Earlier this year, Utah’s State Records Committee required state agencies to being keeping the email records of “executive decision makers” permanently, and the email records of rank and file state employees for at least seven years. Utah’s email retention policy is very similar to the “Capstone” program the federal government plans to adopt in 2015. Utah’s rules essentially requires that all emails by top managers be archived per:
Incoming and outgoing business-related correspondence, regardless of format or mode of transmission, that provides unique information relating to the functions, policies, procedures or programs of an agency. These records document executive decisions made regarding agency interests. Executive decision makers may include the Director, Chief Administrative Officer, Public Information Officer or other internal administrators as identified by the executive office.
Utah also requires agencies to keep almost all non-executive emails for seven years. Utah defines these emails as:
Incoming and outgoing business-related correspondence, regardless of format or mode of transmission, created in the course of administering agency functions and programs. Administrative correspondence documents work accomplished, transactions made, or actions taken.

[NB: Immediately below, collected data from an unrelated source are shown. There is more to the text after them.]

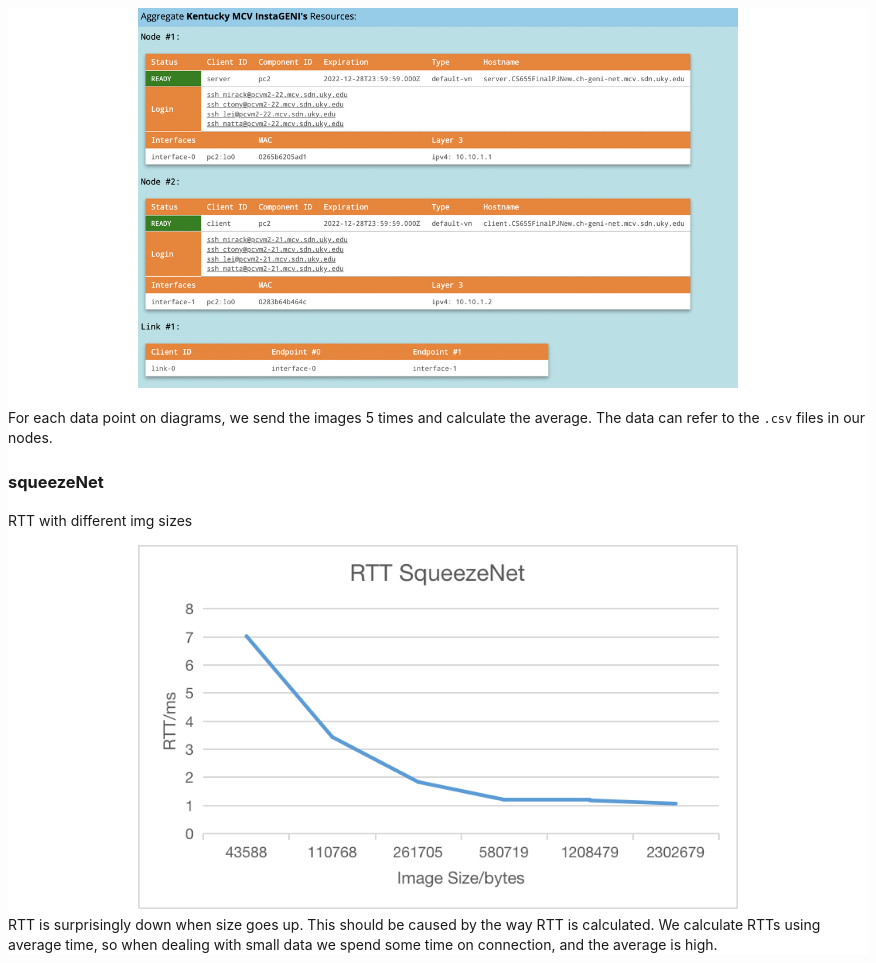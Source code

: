 <div align=center><img src="geni.png" width=" 600 "></div>

For each data point on diagrams, we send the images 5 times and calculate the average.
The data can refer to the `.csv` files in our nodes.

### squeezeNet
RTT with different img sizes
<div align=center><img src="rttS.png" width=" 600 "></div>
RTT is surprisingly down when size goes up. This should be caused by the way RTT is calculated. We calculate RTTs using average time, so when dealing with small data we spend some time on connection, and the average is high.
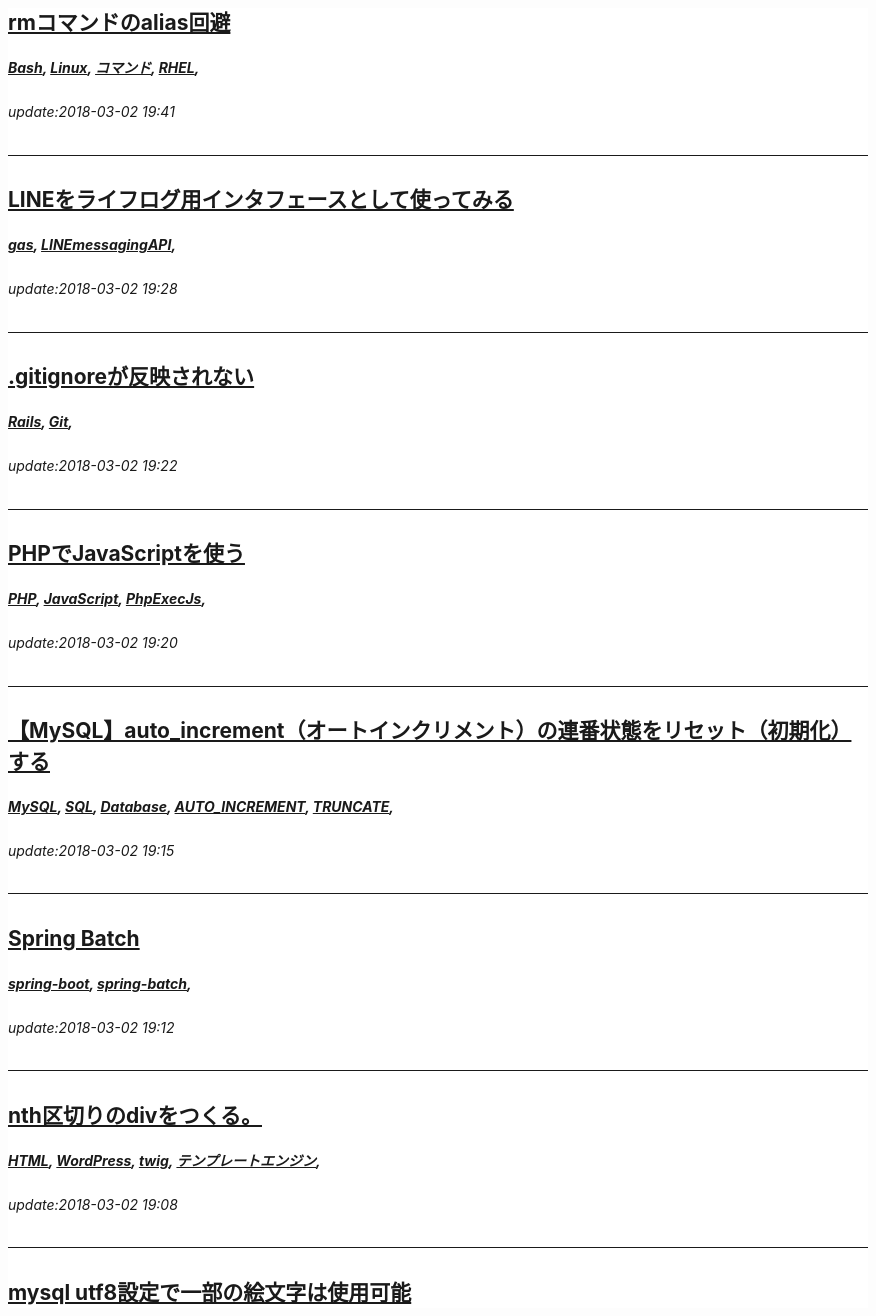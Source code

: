 ## [rmコマンドのalias回避](https://qiita.com/legitwhiz/items/a5740a4fcfd6102db17c)
##### [Bash](https://qiita.com/tags/Bash), [Linux](https://qiita.com/tags/Linux), [コマンド](https://qiita.com/tags/コマンド), [RHEL](https://qiita.com/tags/RHEL), 
###### update:2018-03-02 19:41
---
## [LINEをライフログ用インタフェースとして使ってみる](https://qiita.com/kaohas/items/462732b80c4ff2b3b85f)
##### [gas](https://qiita.com/tags/gas), [LINEmessagingAPI](https://qiita.com/tags/LINEmessagingAPI), 
###### update:2018-03-02 19:28
---
## [.gitignoreが反映されない](https://qiita.com/1tohtatsu8/items/37826bd983419952898c)
##### [Rails](https://qiita.com/tags/Rails), [Git](https://qiita.com/tags/Git), 
###### update:2018-03-02 19:22
---
## [PHPでJavaScriptを使う](https://qiita.com/horikeso/items/752ebb0d2cbbe16f6a39)
##### [PHP](https://qiita.com/tags/PHP), [JavaScript](https://qiita.com/tags/JavaScript), [PhpExecJs](https://qiita.com/tags/PhpExecJs), 
###### update:2018-03-02 19:20
---
## [【MySQL】auto_increment（オートインクリメント）の連番状態をリセット（初期化）する](https://qiita.com/sola-msr/items/d6c70995ddd95361dda7)
##### [MySQL](https://qiita.com/tags/MySQL), [SQL](https://qiita.com/tags/SQL), [Database](https://qiita.com/tags/Database), [AUTO_INCREMENT](https://qiita.com/tags/AUTO_INCREMENT), [TRUNCATE](https://qiita.com/tags/TRUNCATE), 
###### update:2018-03-02 19:15
---
## [Spring Batch](https://qiita.com/ryotaro76/items/7473c8d5567c6bea9c1b)
##### [spring-boot](https://qiita.com/tags/spring-boot), [spring-batch](https://qiita.com/tags/spring-batch), 
###### update:2018-03-02 19:12
---
## [nth区切りのdivをつくる。](https://qiita.com/chikaxxx/items/ea307df6808eac6a311d)
##### [HTML](https://qiita.com/tags/HTML), [WordPress](https://qiita.com/tags/WordPress), [twig](https://qiita.com/tags/twig), [テンプレートエンジン](https://qiita.com/tags/テンプレートエンジン), 
###### update:2018-03-02 19:08
---
## [mysql utf8設定で一部の絵文字は使用可能](https://qiita.com/ir-yk/items/e82a80e466d82cf001d5)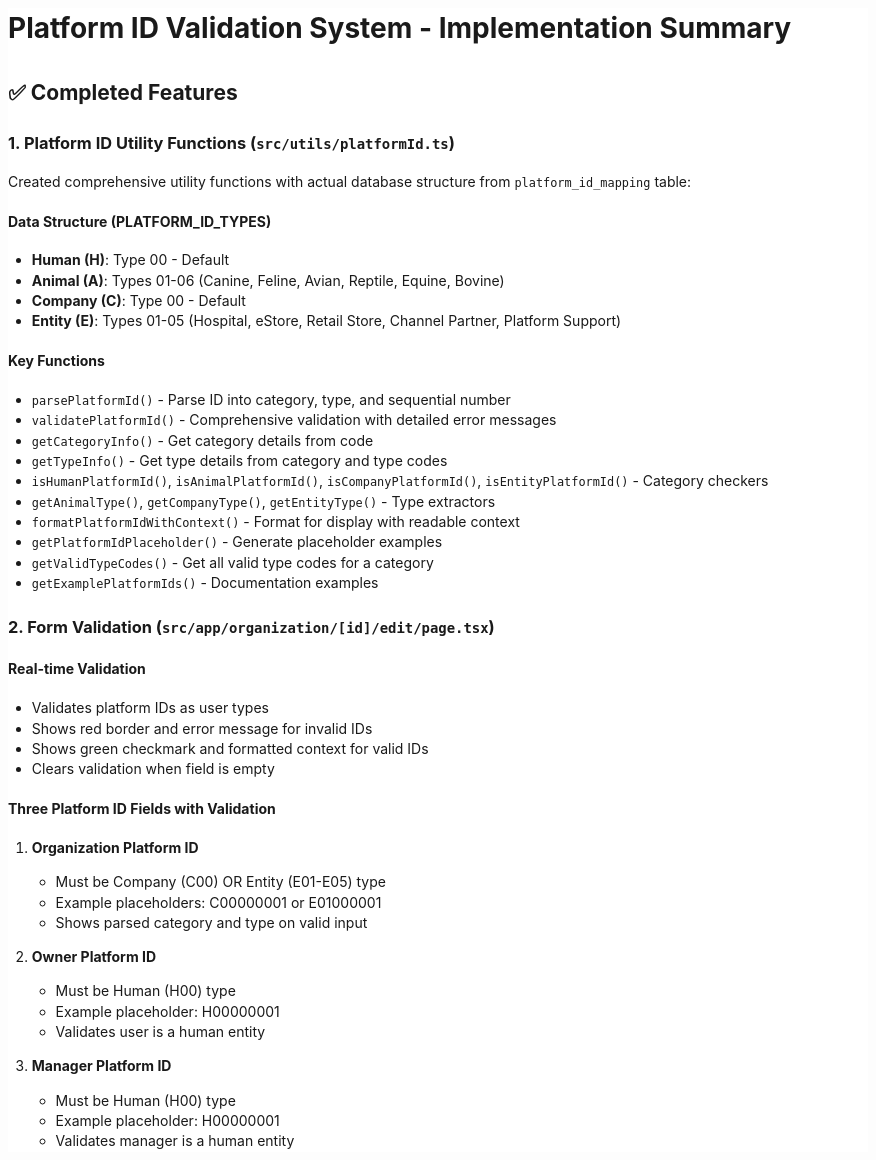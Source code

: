 # Platform ID Validation System - Implementation Summary

## ✅ Completed Features

### 1. Platform ID Utility Functions (`src/utils/platformId.ts`)
Created comprehensive utility functions with actual database structure from `platform_id_mapping` table:

#### Data Structure (PLATFORM_ID_TYPES)
- **Human (H)**: Type 00 - Default
- **Animal (A)**: Types 01-06 (Canine, Feline, Avian, Reptile, Equine, Bovine)
- **Company (C)**: Type 00 - Default
- **Entity (E)**: Types 01-05 (Hospital, eStore, Retail Store, Channel Partner, Platform Support)

#### Key Functions
- `parsePlatformId()` - Parse ID into category, type, and sequential number
- `validatePlatformId()` - Comprehensive validation with detailed error messages
- `getCategoryInfo()` - Get category details from code
- `getTypeInfo()` - Get type details from category and type codes
- `isHumanPlatformId()`, `isAnimalPlatformId()`, `isCompanyPlatformId()`, `isEntityPlatformId()` - Category checkers
- `getAnimalType()`, `getCompanyType()`, `getEntityType()` - Type extractors
- `formatPlatformIdWithContext()` - Format for display with readable context
- `getPlatformIdPlaceholder()` - Generate placeholder examples
- `getValidTypeCodes()` - Get all valid type codes for a category
- `getExamplePlatformIds()` - Documentation examples

### 2. Form Validation (`src/app/organization/[id]/edit/page.tsx`)

#### Real-time Validation
- Validates platform IDs as user types
- Shows red border and error message for invalid IDs
- Shows green checkmark and formatted context for valid IDs
- Clears validation when field is empty

#### Three Platform ID Fields with Validation
1. **Organization Platform ID**
   - Must be Company (C00) OR Entity (E01-E05) type
   - Example placeholders: C00000001 or E01000001
   - Shows parsed category and type on valid input

2. **Owner Platform ID**
   - Must be Human (H00) type
   - Example placeholder: H00000001
   - Validates user is a human entity

3. **Manager Platform ID**
   - Must be Human (H00) type
   - Example placeholder: H00000001
   - Validates manager is a human entity
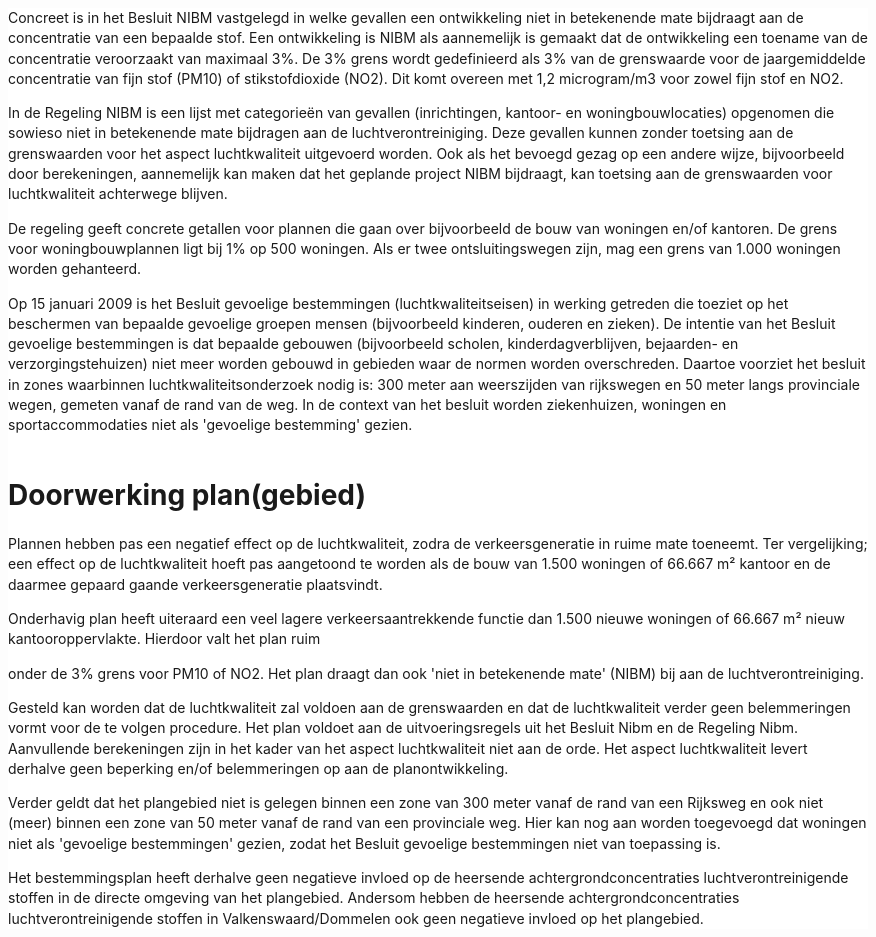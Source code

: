 Concreet is in het Besluit NIBM vastgelegd in welke gevallen een ontwikkeling niet in betekenende mate bijdraagt aan de concentratie van een bepaalde stof. Een ontwikkeling is NIBM als aannemelijk is gemaakt dat de ontwikkeling een toename van de concentratie veroorzaakt van maximaal 3%. De 3% grens wordt gedefinieerd als 3% van de grenswaarde voor de jaargemiddelde concentratie van fijn stof (PM10) of stikstofdioxide (NO2). Dit komt overeen met 1,2 microgram/m3 voor zowel fijn stof en NO2.

In de Regeling NIBM is een lijst met categorieën van gevallen (inrichtingen, kantoor- en woningbouwlocaties) opgenomen die sowieso niet in betekenende mate bijdragen aan de luchtverontreiniging. Deze gevallen kunnen zonder toetsing aan de grenswaarden voor het aspect luchtkwaliteit uitgevoerd worden. Ook als het bevoegd gezag op een andere wijze, bijvoorbeeld door berekeningen, aannemelijk kan maken dat het geplande project NIBM bijdraagt, kan toetsing aan de grenswaarden voor luchtkwaliteit achterwege blijven.

De regeling geeft concrete getallen voor plannen die gaan over bijvoorbeeld de bouw van woningen en/of kantoren. De grens voor woningbouwplannen ligt bij 1% op 500 woningen. Als er twee ontsluitingswegen zijn, mag een grens van 1.000 woningen worden gehanteerd.

Op 15 januari 2009 is het Besluit gevoelige bestemmingen (luchtkwaliteitseisen) in werking getreden die toeziet op het beschermen van bepaalde gevoelige groepen mensen (bijvoorbeeld kinderen, ouderen en zieken). De intentie van het Besluit gevoelige bestemmingen is dat bepaalde gebouwen (bijvoorbeeld scholen, kinderdagverblijven, bejaarden- en verzorgingstehuizen) niet meer worden gebouwd in gebieden waar de normen worden overschreden. Daartoe voorziet het besluit in zones waarbinnen luchtkwaliteitsonderzoek nodig is: 300 meter aan weerszijden van rijkswegen en 50 meter langs provinciale wegen, gemeten vanaf de rand van de weg. In de context van het besluit worden ziekenhuizen, woningen en sportaccommodaties niet als 'gevoelige bestemming' gezien.

# **Doorwerking plan(gebied)**

Plannen hebben pas een negatief effect op de luchtkwaliteit, zodra de verkeersgeneratie in ruime mate toeneemt. Ter vergelijking; een effect op de luchtkwaliteit hoeft pas aangetoond te worden als de bouw van 1.500 woningen of 66.667 m² kantoor en de daarmee gepaard gaande verkeersgeneratie plaatsvindt.

Onderhavig plan heeft uiteraard een veel lagere verkeersaantrekkende functie dan 1.500 nieuwe woningen of 66.667 m² nieuw kantooroppervlakte. Hierdoor valt het plan ruim

onder de 3% grens voor PM10 of NO2. Het plan draagt dan ook 'niet in betekenende mate' (NIBM) bij aan de luchtverontreiniging.

Gesteld kan worden dat de luchtkwaliteit zal voldoen aan de grenswaarden en dat de luchtkwaliteit verder geen belemmeringen vormt voor de te volgen procedure. Het plan voldoet aan de uitvoeringsregels uit het Besluit Nibm en de Regeling Nibm. Aanvullende berekeningen zijn in het kader van het aspect luchtkwaliteit niet aan de orde. Het aspect luchtkwaliteit levert derhalve geen beperking en/of belemmeringen op aan de planontwikkeling.

Verder geldt dat het plangebied niet is gelegen binnen een zone van 300 meter vanaf de rand van een Rijksweg en ook niet (meer) binnen een zone van 50 meter vanaf de rand van een provinciale weg. Hier kan nog aan worden toegevoegd dat woningen niet als 'gevoelige bestemmingen' gezien, zodat het Besluit gevoelige bestemmingen niet van toepassing is.

Het bestemmingsplan heeft derhalve geen negatieve invloed op de heersende achtergrondconcentraties luchtverontreinigende stoffen in de directe omgeving van het plangebied. Andersom hebben de heersende achtergrondconcentraties luchtverontreinigende stoffen in Valkenswaard/Dommelen ook geen negatieve invloed op het plangebied.
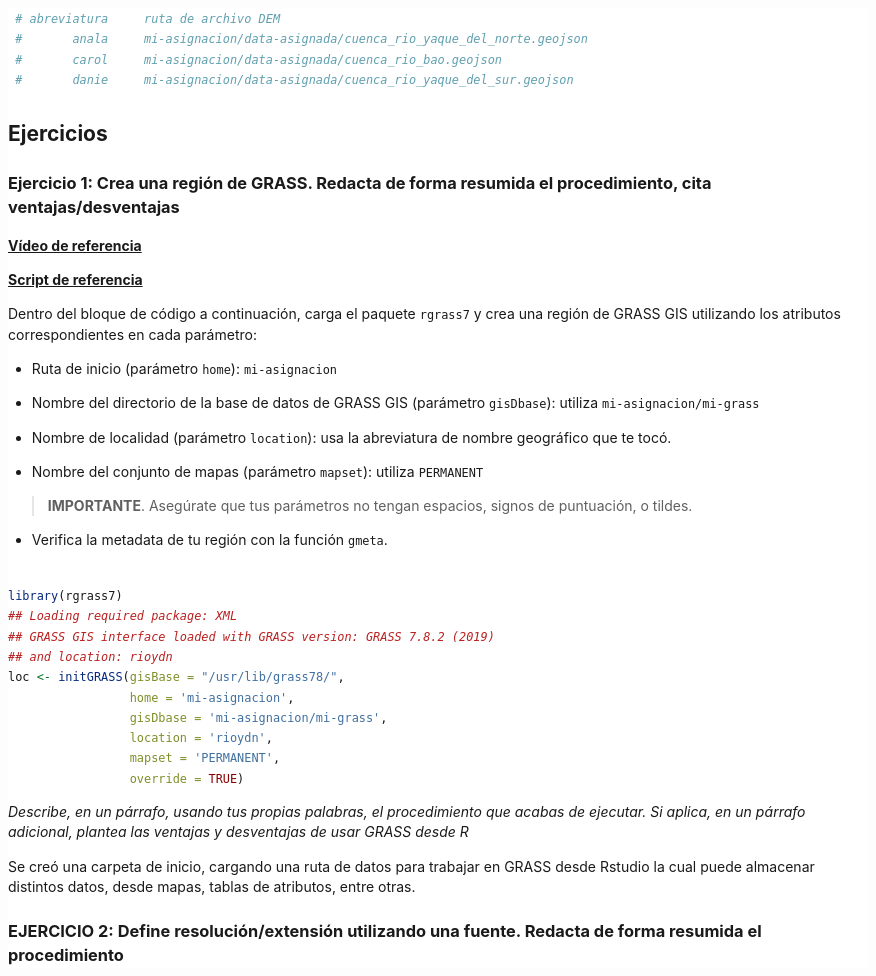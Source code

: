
 ``` r
 # abreviatura     ruta de archivo DEM
 #       anala     mi-asignacion/data-asignada/cuenca_rio_yaque_del_norte.geojson
 #       carol     mi-asignacion/data-asignada/cuenca_rio_bao.geojson
 #       danie     mi-asignacion/data-asignada/cuenca_rio_yaque_del_sur.geojson     
```

Ejercicios
----------

### Ejercicio 1: Crea una región de GRASS. Redacta de forma resumida el procedimiento, cita ventajas/desventajas

[**Vídeo de referencia**](https://www.youtube.com/watch?v=cORbTaa827g&list=PLDcT2n8UzsCSt1-NnUQ8anwHhmouFr0Kv&index=5)

[**Script de referencia**](intro-a-rgrass.md)

Dentro del bloque de código a continuación, carga el paquete `rgrass7` y crea una región de GRASS GIS utilizando los atributos correspondientes en cada parámetro:

-   Ruta de inicio (parámetro `home`): `mi-asignacion`

-   Nombre del directorio de la base de datos de GRASS GIS (parámetro `gisDbase`): utiliza `mi-asignacion/mi-grass`

-   Nombre de localidad (parámetro `location`): usa la abreviatura de nombre geográfico que te tocó.

-   Nombre del conjunto de mapas (parámetro `mapset`): utiliza `PERMANENT`

> **IMPORTANTE**. Asegúrate que tus parámetros no tengan espacios, signos de puntuación, o tildes.

-   Verifica la metadata de tu región con la función `gmeta`.

``` r

library(rgrass7)
## Loading required package: XML
## GRASS GIS interface loaded with GRASS version: GRASS 7.8.2 (2019)
## and location: rioydn
loc <- initGRASS(gisBase = "/usr/lib/grass78/",
                 home = 'mi-asignacion',
                 gisDbase = 'mi-asignacion/mi-grass',
                 location = 'rioydn',
                 mapset = 'PERMANENT',
                 override = TRUE)
```

*Describe, en un párrafo, usando tus propias palabras, el procedimiento que acabas de ejecutar. Si aplica, en un párrafo adicional, plantea las ventajas y desventajas de usar GRASS desde R*

Se creó una carpeta de inicio, cargando una ruta de datos para trabajar en GRASS desde Rstudio la cual puede almacenar distintos datos, desde mapas, tablas de atributos, entre otras.

### EJERCICIO 2: Define resolución/extensión utilizando una fuente. Redacta de forma resumida el procedimiento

According to Utah officials the state does not automatically delete any emails. In sharp contrast, New York State has a policy of automatically deleting emails left in in boxes longer than 90 days. Records “retention” and archiving policies are a hugely important complement to Freedom of Information (FOI) laws. FOI laws govern which records must be released to the public. Archiving laws govern which records (including emails) must be kept. Without strong archiving laws, FOI is next to useless, because government officials may choose to shred or delete records that they do not want released under FOI laws.
Utah is providing a great example for states and cities looking to move their email retention policies squarely into the 21st century.